At first, in starting of the operation of the coal gasifier 1, air is supplied to the assist warm-up burner (a start assist burner) 50 to activate the igniter 62 fitted to the tip of the burner 50. Then, the flow-regulating valve 60 is opened to supply the start-up fuel (NG2) so that a natural gas as the fuel (NG2) is ignited.
When the start-up fuel (NG2) is ignited at a time point tO, the temperature in the coal gasifier 1 starts rising as shown in Fig. 4. When the temperature of the inside of the furnace reaches the second temperature T2 at a time point ti, air is supplied to the combustor burner 9 so as to activate the igniter 43 fitted to the tip of the combustor burner 9. Then, the flow-regulating valve 37 is opened so as to supply the start-up fuel (NG1) to ignite the natural gas as the fuel (NG1).
After the start-up fuel (NG1) is ignited at the time point tl, the temperature of the inside of the furnace continues to rise. As the pulverized coal can be ignited when the temperature of the inside of the furnace reaches the first temperature T1 at a time point t2, the operation by the start-up fuels (NG1 and NG2) is shifted to the operation by the pulverized coal.
The fuel shift from the start-up fuel (NG1, NG2) into the pulverized coal after the time point t2 is the same as that in the first embodiment. When the velocity of the flow in the coal fuel supply passage 23 reaches a lower limit C of a predetermined stable transfer flow velocity range H, the supply of the pulverized coal is started. Then, the openings of the flow regulating valves 25 and 33 are controlled to increase the flow rate of the pulverized coal.
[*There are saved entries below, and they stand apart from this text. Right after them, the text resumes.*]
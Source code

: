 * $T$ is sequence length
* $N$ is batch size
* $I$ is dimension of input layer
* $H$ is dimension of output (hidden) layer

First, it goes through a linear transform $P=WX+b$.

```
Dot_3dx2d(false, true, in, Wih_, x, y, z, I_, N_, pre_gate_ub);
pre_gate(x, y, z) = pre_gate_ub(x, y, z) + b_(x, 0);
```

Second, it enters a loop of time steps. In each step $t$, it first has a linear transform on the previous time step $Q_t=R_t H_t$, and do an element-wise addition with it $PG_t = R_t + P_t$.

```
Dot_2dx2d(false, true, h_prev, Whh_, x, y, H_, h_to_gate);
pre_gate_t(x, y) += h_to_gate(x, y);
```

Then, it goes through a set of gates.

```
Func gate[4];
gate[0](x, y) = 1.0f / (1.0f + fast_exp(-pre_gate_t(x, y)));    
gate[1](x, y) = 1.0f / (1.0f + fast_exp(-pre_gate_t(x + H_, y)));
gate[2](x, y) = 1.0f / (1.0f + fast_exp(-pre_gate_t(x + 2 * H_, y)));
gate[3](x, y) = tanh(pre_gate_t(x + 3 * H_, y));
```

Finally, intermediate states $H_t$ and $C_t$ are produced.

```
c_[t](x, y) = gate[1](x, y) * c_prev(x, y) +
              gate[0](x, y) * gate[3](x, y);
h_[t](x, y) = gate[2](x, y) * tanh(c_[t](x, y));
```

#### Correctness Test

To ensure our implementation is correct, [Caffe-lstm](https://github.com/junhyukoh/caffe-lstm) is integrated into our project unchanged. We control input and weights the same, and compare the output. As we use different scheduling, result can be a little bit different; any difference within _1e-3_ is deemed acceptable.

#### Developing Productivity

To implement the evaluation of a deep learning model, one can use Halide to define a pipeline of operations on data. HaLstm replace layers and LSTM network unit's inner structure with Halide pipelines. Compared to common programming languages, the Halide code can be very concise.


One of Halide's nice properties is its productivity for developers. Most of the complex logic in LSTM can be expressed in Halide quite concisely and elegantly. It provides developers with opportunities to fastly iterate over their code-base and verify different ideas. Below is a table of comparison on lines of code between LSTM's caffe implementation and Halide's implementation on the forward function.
Further, the flow of the natural gas ( NG1 , NG2) as the start-up fuel is replaced by a f low of inert nitrogen, and the supply of the natural gas is finally stopped at a time point t3 and the furnace operation only with the pulverized coal is continued.
According to the second embodiment as described above, the start-up of the furnace is performed by the heat-up by means of the assist warm-up burner (a start assist burner) 50 and the combustor burner 9; thus, in comparison with the conventional way where only a warm-up burner performs the warming-up of the furnace, the time span in which the temperature of the pulverized coal supplied to the furnace inside reaches the first temperature T1 at which the pulverized coal ignites can be reduced. Further, in comparison with the warm-up burner that is used in the conventional furnaces, the assist warm-up burner 50 can be of a small size; thus, the height of the coal gasifier can be reduced. Moreover, the upper side and the lower side of the slag tap furnace can be evenly heated up; the slag discharge during the start-up operation, namely during the incipient pulverized coal charging, can be stabilized.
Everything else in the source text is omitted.